The problem is that few patients seemingly told their physician that they were choosing AM or CM, which makes research into the impact of these choices quite challenging. Also, the AM/CM umbrella is vast and includes interventions that are essentially harmless (like yoga and tai chi) as well as others with serious potential to harm (like traditional Chinese herbs, many of which are toxic to your liver). This study did not have access to the particular therapy chosen by each patient. All in all, this is a particularly challenging phenomenon to study, and this data set, while quite limited, offers us a glimpse of this reality.
The smokescreen of complementary medicine
Is it surprising that a system of beliefs which claims both a universal boogeyman and a one-size-fits-all remedy would not stop at “complement” but would seduce its user to forego proven medical treatments?

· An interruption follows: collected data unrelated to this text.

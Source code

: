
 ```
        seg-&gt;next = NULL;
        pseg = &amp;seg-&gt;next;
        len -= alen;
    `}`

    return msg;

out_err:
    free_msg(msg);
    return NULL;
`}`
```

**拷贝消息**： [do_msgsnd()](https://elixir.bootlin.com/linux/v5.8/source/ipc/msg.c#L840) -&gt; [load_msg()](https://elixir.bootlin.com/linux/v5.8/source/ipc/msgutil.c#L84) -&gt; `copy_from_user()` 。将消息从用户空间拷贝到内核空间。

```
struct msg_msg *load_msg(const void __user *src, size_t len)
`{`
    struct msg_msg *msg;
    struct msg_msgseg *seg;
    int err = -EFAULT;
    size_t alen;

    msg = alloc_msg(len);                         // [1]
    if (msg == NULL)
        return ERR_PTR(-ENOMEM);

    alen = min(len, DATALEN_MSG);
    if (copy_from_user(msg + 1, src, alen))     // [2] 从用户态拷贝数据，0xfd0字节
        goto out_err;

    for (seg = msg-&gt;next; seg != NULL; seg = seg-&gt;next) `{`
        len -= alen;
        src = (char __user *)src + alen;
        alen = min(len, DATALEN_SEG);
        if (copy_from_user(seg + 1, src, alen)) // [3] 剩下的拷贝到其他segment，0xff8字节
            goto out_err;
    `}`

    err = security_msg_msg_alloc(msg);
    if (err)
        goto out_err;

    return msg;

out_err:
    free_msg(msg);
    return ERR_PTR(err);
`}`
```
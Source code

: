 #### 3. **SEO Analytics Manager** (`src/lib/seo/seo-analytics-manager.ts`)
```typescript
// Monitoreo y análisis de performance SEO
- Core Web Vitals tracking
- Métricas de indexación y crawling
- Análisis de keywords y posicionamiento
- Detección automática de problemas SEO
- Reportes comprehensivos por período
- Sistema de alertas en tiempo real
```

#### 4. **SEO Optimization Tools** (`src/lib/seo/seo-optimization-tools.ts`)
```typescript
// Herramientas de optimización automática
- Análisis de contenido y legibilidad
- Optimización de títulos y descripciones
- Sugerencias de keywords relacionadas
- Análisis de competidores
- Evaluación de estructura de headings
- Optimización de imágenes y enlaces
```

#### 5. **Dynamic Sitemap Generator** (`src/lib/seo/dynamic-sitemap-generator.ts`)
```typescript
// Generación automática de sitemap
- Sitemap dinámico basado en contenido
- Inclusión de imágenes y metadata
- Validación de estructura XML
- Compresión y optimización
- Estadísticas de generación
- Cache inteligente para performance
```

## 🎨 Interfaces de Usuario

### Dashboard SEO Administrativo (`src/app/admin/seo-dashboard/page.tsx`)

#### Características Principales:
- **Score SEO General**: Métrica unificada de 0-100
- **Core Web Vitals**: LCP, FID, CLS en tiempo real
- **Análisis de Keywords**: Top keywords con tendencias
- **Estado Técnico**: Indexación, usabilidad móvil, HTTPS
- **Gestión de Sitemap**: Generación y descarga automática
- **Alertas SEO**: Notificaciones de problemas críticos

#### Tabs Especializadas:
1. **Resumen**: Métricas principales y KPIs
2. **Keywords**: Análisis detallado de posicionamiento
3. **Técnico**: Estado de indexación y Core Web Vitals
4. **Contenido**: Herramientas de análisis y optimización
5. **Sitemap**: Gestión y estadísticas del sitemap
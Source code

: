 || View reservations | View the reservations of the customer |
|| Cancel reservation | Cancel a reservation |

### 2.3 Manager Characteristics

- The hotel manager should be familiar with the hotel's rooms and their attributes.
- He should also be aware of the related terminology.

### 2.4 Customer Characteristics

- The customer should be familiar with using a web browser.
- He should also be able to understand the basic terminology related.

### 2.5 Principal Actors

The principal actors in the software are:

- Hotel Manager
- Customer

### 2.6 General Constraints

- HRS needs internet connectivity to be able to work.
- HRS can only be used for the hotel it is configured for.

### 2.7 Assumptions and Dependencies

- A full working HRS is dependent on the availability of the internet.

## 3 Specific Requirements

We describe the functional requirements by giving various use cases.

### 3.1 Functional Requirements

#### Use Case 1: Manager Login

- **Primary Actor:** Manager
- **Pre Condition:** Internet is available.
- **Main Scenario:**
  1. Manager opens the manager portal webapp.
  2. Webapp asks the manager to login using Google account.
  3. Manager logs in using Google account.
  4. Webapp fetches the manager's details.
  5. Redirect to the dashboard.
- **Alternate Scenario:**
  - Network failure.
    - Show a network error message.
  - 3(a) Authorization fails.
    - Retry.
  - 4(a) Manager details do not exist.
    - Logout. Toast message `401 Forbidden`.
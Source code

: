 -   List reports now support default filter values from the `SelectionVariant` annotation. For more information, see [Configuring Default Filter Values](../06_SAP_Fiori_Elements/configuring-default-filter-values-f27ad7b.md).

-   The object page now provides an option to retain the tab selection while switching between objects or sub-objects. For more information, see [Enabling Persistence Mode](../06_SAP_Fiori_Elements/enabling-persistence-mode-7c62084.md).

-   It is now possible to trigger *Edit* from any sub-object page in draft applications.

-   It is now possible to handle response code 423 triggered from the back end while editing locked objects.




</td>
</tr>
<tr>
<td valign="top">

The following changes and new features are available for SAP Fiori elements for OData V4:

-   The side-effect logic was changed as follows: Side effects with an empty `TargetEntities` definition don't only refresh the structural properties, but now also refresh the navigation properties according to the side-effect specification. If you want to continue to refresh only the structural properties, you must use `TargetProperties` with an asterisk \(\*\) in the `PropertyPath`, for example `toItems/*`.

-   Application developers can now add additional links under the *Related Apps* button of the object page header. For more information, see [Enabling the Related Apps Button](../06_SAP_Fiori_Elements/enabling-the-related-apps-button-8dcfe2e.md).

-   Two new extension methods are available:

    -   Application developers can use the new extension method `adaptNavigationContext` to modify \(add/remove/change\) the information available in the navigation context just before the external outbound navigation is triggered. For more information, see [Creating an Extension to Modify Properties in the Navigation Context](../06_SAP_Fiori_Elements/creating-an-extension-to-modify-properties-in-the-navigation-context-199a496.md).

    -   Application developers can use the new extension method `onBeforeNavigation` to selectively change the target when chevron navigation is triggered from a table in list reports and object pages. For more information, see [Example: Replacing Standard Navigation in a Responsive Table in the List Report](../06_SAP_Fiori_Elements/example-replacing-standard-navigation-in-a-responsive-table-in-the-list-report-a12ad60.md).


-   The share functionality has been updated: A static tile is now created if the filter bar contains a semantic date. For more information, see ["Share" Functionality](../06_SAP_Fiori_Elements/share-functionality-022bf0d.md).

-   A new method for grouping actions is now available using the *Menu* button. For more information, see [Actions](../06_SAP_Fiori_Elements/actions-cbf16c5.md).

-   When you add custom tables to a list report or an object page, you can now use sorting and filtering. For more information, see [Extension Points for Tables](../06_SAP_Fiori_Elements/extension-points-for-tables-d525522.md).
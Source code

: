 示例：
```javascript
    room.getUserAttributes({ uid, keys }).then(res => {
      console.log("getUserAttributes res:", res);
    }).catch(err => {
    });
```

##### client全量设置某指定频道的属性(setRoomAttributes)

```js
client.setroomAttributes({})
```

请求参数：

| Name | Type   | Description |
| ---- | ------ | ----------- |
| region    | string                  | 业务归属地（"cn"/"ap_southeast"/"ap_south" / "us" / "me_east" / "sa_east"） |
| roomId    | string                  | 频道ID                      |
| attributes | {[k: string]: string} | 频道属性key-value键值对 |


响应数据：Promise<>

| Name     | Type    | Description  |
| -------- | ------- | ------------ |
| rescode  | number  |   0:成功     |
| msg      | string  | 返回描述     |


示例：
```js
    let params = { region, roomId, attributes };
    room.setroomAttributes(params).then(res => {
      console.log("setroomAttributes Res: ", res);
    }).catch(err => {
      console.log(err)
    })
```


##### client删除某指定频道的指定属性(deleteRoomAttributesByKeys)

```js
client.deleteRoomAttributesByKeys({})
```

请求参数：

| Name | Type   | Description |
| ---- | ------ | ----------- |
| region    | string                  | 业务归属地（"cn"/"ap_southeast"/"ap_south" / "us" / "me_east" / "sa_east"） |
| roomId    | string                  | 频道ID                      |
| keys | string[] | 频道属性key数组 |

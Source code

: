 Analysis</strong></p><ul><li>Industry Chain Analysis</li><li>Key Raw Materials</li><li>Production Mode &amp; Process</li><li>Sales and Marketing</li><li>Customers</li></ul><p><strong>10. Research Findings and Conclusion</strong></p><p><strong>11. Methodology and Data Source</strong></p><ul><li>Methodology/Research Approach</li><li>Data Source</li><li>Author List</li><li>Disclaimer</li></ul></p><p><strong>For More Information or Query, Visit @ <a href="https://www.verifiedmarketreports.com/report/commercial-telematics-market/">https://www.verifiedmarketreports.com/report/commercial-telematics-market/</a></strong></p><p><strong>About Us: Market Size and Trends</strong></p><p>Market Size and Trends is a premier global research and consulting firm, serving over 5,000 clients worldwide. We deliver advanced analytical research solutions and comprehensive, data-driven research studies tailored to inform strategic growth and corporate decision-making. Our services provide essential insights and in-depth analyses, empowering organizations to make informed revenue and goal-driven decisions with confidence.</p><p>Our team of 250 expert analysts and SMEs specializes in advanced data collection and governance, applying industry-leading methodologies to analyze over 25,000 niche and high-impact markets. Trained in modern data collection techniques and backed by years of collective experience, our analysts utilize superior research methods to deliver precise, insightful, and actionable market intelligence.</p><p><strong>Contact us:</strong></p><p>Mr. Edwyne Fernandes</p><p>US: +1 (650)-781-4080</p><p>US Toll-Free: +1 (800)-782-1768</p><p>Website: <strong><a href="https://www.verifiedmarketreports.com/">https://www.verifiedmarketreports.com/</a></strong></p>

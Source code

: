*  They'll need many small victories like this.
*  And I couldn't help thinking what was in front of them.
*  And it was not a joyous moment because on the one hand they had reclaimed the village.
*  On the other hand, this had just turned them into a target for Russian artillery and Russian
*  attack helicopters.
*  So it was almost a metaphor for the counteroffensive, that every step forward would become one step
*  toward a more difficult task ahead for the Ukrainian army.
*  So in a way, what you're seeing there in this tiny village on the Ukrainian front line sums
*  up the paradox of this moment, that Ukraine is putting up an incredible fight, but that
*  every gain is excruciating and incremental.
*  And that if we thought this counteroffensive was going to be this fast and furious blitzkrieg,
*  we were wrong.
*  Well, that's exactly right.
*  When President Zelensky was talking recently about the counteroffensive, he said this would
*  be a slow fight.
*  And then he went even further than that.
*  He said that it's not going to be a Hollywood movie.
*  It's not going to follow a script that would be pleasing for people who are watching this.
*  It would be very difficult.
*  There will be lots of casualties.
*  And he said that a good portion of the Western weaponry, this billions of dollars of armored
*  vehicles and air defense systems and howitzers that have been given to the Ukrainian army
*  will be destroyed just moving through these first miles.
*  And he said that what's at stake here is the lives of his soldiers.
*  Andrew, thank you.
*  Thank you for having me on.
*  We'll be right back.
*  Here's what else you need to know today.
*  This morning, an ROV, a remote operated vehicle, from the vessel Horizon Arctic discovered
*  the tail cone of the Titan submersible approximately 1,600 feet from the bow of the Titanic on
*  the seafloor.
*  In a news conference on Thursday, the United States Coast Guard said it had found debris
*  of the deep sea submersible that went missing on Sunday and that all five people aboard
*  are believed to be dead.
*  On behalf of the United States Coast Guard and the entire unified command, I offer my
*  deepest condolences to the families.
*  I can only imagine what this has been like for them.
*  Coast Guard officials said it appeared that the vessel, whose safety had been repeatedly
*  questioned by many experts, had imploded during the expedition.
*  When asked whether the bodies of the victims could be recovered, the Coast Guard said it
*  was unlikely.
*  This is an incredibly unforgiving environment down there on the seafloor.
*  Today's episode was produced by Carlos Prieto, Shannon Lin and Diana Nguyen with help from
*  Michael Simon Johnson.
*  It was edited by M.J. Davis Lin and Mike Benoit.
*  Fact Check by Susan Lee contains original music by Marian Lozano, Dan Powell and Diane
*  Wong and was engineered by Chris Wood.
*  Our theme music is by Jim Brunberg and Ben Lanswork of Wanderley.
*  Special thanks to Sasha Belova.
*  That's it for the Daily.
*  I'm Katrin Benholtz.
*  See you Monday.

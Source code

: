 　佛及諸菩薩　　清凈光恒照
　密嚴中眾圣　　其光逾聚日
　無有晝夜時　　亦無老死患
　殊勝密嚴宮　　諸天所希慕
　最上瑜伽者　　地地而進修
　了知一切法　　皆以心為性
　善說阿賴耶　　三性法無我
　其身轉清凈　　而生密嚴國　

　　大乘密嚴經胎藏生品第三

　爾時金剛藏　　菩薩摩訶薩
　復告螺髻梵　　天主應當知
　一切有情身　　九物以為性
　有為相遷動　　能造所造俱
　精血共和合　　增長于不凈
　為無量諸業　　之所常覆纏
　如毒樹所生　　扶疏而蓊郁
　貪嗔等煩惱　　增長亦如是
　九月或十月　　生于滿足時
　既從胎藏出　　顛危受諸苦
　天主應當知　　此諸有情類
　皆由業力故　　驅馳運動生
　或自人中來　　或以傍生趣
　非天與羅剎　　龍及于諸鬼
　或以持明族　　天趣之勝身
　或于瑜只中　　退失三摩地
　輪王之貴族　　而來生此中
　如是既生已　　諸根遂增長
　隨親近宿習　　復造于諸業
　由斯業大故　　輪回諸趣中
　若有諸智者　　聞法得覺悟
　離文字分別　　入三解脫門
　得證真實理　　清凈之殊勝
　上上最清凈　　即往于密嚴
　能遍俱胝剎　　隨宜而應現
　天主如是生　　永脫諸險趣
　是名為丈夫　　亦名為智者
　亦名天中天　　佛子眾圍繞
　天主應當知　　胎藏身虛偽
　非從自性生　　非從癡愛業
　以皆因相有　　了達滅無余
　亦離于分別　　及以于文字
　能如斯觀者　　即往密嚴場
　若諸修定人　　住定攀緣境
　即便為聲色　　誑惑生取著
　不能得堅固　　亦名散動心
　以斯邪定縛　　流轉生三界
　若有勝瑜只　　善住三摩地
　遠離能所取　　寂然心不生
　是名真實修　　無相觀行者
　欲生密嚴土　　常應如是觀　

Imagine if the situation were flipped.
Imagine a world in which alternative medicine—homeopathy, Reiki, acupuncture—had major side effects and was the mainstream treatment for cancer, while oncology—radiation, surgery, chemotherapy, hormone therapy—was sold as an esoteric, harmless complement. Except that oncologists would tell you that they have studies backing up their interventions; that their scientific philosophy had a pretty good grasp on the nature and evolution of cancer; and that they could actually shrink if not completely remove your tumour. Would you simply use medicine as a complement… or would you be tempted to skip a recommended round of herbalism if it caused major side effects, and use a side-effect-free chemotherapy regimen as a replacement rather than a complement?
What this example hopefully illustrates is that so-called “complementary medicine” is not a bit of sugar to help the medicine go down; it is by definition an alternative to science-based medicine, with its own worldview and cure-alls. These two recent studies illustrate, with great poignancy, this very point. For many people, complementary medicine turns out to be alternative medicine. By rejecting effective treatments, vulnerable patients, lured by the siren song of an all-natural salvation, end up jeopardizing their very survival.